Which lines of the entries contain the word "MySQL"? Please list them.

□ □ □ □ □

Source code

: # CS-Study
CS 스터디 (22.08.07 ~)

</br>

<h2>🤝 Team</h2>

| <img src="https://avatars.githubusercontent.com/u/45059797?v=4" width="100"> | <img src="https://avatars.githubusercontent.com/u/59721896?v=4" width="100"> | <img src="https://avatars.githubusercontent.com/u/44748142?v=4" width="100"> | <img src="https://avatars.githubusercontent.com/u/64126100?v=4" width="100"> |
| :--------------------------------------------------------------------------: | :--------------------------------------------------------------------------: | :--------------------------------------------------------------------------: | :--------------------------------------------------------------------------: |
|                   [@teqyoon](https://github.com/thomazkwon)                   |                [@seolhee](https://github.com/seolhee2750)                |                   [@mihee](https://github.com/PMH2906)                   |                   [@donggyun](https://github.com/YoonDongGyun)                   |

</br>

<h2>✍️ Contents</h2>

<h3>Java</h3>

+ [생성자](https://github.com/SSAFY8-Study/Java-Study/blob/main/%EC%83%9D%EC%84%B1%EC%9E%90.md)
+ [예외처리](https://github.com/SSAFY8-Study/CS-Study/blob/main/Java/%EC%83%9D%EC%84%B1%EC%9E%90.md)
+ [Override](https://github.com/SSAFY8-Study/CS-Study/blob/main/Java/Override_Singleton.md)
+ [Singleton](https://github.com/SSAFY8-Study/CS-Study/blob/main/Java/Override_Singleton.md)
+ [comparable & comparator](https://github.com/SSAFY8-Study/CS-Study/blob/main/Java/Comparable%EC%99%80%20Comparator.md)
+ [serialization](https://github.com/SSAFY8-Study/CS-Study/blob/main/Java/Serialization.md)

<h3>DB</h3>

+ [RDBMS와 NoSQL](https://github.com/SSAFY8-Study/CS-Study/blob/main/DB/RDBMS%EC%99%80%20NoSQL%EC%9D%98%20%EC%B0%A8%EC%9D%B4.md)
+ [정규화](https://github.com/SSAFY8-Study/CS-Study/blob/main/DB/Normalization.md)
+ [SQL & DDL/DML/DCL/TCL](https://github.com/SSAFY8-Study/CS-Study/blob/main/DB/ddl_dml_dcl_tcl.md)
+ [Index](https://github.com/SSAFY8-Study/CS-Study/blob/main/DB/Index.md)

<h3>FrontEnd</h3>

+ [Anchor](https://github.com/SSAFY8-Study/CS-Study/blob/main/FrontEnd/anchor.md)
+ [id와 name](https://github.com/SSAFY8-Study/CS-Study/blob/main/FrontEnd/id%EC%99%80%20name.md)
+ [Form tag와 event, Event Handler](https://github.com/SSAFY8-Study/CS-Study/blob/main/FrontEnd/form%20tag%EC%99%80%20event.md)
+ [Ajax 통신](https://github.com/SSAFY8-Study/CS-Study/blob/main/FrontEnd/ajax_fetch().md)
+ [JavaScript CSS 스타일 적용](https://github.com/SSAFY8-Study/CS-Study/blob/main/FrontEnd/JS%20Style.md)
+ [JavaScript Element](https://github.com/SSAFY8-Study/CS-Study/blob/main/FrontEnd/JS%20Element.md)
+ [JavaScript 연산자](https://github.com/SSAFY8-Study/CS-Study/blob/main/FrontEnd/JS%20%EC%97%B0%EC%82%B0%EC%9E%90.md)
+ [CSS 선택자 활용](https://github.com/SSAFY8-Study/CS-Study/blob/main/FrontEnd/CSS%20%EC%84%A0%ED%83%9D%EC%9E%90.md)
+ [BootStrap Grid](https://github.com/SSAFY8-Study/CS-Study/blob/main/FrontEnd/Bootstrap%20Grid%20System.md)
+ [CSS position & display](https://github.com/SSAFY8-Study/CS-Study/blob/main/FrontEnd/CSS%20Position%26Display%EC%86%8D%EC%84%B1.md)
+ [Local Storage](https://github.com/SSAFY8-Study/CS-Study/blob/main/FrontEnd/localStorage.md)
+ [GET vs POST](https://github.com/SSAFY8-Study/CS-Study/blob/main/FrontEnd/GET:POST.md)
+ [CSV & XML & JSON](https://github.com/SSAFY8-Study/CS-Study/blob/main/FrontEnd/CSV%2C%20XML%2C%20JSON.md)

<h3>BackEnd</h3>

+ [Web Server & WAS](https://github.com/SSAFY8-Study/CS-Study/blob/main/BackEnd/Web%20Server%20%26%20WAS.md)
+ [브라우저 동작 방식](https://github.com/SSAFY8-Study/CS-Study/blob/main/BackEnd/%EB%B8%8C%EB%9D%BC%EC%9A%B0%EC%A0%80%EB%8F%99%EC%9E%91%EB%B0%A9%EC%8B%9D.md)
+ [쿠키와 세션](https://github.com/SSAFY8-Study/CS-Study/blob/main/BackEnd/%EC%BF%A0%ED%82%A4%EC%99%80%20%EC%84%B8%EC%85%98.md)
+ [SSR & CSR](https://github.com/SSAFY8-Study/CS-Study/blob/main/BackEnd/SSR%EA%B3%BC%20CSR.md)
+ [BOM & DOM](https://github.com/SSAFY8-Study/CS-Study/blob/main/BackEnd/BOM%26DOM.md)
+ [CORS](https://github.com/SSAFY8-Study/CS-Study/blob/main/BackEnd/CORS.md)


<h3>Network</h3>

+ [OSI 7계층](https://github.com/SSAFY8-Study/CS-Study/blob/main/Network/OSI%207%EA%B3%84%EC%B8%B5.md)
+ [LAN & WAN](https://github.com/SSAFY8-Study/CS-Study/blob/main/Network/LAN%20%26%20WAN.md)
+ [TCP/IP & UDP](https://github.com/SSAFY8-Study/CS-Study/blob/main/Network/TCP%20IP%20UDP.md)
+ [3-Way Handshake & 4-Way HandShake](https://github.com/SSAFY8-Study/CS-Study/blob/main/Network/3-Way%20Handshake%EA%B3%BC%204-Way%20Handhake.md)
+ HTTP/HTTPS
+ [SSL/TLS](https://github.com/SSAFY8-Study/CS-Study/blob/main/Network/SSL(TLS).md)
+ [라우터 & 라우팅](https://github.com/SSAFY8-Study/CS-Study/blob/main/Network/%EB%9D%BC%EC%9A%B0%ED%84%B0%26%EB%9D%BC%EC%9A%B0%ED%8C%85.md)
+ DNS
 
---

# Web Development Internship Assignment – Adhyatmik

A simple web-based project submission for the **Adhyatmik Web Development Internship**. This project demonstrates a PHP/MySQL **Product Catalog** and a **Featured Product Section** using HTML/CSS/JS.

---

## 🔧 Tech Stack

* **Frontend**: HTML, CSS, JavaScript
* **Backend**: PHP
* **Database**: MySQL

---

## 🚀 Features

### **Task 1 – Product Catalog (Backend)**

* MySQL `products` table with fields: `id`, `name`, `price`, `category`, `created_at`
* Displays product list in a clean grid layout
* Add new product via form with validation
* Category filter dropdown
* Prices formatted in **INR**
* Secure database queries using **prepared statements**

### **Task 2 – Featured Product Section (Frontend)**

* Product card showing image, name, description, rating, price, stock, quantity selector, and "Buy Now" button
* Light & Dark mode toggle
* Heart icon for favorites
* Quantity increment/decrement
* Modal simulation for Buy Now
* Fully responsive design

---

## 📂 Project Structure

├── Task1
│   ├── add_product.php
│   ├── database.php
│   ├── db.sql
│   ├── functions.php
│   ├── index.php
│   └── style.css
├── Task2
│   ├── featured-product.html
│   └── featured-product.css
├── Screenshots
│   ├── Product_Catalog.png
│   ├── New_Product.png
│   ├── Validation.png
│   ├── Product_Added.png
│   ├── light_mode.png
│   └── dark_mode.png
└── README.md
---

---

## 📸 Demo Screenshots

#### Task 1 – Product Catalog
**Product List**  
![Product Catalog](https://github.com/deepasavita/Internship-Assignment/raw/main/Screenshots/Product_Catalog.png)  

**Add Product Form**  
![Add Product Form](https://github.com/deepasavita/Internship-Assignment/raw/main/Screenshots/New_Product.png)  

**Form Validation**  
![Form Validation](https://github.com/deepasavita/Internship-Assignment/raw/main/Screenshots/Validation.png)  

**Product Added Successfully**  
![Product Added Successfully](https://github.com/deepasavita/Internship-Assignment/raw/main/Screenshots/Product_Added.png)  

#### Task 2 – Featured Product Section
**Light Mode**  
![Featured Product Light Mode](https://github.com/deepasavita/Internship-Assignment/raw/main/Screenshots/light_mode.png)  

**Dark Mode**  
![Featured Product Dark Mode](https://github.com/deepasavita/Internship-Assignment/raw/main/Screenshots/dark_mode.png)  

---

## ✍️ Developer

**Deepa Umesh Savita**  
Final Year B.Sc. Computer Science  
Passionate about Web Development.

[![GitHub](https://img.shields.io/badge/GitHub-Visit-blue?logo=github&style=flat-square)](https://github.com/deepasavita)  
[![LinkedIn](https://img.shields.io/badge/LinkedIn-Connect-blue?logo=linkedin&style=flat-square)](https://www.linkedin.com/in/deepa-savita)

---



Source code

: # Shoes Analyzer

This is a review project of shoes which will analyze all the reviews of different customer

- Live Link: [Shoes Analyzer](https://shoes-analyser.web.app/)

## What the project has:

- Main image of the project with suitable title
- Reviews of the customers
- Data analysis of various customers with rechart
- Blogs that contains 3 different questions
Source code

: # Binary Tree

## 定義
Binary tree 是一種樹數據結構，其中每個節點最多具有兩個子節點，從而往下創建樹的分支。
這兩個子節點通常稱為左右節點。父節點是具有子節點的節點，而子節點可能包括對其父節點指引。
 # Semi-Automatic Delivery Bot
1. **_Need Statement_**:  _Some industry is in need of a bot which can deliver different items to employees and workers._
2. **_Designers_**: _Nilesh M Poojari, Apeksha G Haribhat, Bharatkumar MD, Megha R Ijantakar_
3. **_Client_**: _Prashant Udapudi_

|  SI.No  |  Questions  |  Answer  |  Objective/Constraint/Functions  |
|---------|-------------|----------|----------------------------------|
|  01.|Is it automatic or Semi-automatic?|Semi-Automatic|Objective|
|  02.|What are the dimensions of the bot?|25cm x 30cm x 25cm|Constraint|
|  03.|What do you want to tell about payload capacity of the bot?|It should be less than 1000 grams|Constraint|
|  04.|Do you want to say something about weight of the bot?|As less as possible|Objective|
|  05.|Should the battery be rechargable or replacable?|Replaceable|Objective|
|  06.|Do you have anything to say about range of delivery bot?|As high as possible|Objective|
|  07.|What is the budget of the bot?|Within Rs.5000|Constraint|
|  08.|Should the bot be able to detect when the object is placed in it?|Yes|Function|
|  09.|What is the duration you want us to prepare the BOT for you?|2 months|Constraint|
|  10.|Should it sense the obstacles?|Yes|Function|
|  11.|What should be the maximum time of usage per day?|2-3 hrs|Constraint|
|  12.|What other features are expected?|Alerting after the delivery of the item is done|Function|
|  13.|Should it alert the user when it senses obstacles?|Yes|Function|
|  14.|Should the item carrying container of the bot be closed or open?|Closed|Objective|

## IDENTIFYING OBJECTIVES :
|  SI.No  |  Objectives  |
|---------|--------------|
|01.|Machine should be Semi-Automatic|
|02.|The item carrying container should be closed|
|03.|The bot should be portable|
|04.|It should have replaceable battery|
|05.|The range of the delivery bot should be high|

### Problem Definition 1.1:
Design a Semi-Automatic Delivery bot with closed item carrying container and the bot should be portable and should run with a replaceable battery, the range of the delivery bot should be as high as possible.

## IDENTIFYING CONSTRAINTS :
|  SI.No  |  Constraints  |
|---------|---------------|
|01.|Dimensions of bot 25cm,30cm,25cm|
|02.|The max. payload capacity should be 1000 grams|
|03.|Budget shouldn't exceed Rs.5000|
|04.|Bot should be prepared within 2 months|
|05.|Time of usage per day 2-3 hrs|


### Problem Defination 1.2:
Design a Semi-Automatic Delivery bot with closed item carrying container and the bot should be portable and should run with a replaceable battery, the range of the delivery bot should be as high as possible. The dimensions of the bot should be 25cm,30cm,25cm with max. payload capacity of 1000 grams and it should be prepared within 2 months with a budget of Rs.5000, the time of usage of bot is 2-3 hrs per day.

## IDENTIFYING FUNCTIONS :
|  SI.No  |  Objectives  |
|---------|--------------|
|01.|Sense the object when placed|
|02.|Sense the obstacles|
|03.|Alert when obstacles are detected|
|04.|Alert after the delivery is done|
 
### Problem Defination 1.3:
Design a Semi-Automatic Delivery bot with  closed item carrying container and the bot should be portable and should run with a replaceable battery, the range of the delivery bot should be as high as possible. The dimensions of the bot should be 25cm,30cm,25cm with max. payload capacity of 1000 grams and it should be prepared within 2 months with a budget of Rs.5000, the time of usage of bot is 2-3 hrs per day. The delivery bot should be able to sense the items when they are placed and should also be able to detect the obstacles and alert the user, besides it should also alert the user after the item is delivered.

□ □ □ □ □

ANSWER SECTION »
A simple web-based project submission for the **Adhyatmik Web Development Internship**. This project demonstrates a PHP/MySQL **Product Catalog** and a **Featured Product Section** using HTML/CSS/JS.
* **Database**: MySQL
* MySQL `products` table with fields: `id`, `name`, `price`, `category`, `created_at`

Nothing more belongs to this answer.